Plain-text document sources
--------
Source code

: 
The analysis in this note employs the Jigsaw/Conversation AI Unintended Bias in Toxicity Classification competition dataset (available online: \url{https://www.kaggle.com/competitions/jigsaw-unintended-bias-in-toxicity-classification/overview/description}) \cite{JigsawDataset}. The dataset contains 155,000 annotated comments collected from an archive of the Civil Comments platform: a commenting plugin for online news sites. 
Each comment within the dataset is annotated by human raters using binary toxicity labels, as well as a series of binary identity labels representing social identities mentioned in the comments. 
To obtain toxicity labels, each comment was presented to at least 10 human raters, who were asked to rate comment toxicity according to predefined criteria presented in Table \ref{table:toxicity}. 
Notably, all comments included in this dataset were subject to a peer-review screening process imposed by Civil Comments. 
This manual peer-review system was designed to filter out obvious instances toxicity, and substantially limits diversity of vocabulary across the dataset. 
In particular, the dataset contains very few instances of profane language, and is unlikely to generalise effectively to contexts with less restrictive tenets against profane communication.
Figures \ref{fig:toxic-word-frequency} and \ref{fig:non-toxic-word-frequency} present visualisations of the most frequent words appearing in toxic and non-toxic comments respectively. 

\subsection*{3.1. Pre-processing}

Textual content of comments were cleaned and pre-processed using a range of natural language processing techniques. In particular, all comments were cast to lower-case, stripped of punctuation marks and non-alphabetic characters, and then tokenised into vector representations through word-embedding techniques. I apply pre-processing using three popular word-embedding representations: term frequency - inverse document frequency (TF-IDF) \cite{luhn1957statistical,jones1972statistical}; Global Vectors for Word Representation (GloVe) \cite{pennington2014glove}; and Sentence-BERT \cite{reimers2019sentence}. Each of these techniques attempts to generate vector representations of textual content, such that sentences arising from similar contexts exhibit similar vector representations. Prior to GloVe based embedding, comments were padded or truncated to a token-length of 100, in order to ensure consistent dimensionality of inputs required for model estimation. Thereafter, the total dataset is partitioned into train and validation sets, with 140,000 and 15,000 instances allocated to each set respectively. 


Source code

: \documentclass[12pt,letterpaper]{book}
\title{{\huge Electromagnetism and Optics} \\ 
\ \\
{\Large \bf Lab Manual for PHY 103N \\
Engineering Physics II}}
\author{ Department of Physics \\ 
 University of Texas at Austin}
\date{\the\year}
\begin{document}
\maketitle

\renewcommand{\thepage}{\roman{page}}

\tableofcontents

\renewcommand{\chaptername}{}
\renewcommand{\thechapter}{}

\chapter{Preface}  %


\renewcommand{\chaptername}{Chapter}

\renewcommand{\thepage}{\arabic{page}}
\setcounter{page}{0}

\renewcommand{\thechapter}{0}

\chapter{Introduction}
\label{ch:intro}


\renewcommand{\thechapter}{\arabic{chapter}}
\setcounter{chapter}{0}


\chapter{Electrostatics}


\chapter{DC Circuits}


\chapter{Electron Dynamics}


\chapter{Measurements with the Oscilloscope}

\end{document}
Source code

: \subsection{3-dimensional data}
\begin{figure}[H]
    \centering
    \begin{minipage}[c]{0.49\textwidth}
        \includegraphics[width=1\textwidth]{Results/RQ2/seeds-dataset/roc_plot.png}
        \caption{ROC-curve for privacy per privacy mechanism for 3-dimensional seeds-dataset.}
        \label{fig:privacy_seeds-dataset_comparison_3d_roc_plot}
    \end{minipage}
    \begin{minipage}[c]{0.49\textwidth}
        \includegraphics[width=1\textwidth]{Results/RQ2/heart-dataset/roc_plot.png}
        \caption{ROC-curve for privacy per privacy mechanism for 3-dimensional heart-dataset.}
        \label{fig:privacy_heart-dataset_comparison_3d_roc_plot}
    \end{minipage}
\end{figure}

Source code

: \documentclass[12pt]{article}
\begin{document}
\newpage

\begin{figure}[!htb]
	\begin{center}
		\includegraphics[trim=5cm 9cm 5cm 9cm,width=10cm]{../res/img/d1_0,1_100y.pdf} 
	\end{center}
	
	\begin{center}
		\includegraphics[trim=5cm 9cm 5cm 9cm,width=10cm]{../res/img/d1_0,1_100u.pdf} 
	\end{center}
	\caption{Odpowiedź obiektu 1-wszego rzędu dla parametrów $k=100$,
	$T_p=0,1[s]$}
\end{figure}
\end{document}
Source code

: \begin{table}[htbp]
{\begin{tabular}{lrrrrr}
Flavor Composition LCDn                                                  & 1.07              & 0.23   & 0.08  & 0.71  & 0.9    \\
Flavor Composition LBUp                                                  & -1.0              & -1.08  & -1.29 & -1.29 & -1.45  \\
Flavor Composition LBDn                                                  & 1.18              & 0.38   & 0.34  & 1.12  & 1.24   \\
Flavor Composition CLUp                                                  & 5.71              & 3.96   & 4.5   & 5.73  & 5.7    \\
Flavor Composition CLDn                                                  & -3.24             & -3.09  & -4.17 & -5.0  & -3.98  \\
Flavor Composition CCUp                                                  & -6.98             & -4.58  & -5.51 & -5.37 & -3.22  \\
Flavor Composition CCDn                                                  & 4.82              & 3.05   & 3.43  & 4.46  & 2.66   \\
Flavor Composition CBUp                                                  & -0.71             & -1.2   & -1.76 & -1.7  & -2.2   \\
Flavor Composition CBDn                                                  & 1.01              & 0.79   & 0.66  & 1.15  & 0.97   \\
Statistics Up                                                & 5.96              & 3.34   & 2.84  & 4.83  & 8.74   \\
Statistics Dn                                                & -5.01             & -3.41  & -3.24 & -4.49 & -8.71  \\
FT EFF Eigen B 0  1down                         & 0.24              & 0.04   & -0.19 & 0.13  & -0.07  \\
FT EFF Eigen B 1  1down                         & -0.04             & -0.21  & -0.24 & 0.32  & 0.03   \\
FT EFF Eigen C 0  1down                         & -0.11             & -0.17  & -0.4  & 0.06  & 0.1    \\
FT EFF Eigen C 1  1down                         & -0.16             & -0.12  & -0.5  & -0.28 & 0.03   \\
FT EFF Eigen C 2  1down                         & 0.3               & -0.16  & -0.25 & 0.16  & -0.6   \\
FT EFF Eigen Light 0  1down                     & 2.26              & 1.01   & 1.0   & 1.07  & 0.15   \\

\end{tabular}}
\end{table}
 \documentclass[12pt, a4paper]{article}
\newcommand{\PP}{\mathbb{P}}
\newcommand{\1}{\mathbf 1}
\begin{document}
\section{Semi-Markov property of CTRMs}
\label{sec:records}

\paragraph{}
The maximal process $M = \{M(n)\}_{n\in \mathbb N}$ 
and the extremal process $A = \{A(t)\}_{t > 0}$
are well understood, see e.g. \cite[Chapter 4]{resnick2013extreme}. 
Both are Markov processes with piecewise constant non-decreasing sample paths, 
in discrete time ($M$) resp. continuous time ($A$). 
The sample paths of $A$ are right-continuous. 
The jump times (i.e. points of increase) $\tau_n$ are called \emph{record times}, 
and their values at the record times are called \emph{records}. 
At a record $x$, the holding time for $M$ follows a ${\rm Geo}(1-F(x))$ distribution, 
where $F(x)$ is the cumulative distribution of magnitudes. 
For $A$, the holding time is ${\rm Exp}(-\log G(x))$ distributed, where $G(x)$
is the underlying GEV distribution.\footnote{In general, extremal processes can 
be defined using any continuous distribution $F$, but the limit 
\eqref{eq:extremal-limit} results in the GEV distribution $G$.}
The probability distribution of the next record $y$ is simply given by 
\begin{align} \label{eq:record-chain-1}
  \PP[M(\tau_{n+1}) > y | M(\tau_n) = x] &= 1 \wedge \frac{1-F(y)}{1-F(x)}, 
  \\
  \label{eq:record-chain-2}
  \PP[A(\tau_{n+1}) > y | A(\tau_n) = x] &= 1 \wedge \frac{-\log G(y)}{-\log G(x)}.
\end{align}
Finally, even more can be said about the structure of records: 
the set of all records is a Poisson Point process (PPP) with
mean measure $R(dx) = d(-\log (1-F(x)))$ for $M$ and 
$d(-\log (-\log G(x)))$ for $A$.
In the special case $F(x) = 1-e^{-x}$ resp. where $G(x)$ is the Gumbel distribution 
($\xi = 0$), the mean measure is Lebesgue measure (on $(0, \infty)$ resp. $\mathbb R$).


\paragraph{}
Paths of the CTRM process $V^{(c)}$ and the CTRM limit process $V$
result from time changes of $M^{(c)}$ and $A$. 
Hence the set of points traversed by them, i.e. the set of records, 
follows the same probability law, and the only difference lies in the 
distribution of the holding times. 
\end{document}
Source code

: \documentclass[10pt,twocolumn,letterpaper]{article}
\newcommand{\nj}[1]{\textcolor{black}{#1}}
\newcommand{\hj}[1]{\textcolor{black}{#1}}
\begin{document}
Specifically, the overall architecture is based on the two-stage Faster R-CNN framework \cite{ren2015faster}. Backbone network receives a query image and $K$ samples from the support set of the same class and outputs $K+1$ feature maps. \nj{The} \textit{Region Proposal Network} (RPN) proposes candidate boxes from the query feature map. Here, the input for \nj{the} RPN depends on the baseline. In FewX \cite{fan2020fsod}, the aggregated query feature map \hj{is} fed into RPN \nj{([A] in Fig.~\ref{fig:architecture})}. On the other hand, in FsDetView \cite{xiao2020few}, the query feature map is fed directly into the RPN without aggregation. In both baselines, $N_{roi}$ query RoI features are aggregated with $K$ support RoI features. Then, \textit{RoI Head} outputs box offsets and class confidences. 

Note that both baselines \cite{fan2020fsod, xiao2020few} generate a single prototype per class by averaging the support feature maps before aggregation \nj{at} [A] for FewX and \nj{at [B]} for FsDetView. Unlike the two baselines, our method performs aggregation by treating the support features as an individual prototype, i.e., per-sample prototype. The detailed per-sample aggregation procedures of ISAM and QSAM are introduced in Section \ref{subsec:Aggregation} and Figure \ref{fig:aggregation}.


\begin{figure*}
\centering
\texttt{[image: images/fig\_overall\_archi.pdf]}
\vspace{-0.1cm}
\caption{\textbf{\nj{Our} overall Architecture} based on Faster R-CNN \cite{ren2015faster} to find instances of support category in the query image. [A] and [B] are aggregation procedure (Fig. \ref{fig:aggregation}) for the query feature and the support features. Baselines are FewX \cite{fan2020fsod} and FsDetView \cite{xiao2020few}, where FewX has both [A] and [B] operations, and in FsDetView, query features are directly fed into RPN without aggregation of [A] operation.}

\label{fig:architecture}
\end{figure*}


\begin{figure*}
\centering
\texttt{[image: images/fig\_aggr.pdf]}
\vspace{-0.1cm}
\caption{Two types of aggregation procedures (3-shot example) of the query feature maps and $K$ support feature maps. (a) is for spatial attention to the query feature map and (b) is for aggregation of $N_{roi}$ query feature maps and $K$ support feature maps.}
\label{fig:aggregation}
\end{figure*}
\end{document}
--------
Work task
Show the lines of the data that hold the word "distribution".

Reply
At a record $x$, the holding time for $M$ follows a ${\rm Geo}(1-F(x))$ distribution, 
where $F(x)$ is the cumulative distribution of magnitudes. 
is the underlying GEV distribution.\footnote{In general, extremal processes can 
be defined using any continuous distribution $F$, but the limit 
\eqref{eq:extremal-limit} results in the GEV distribution $G$.}
The probability distribution of the next record $y$ is simply given by 
In the special case $F(x) = 1-e^{-x}$ resp. where $G(x)$ is the Gumbel distribution 
distribution of the holding times. 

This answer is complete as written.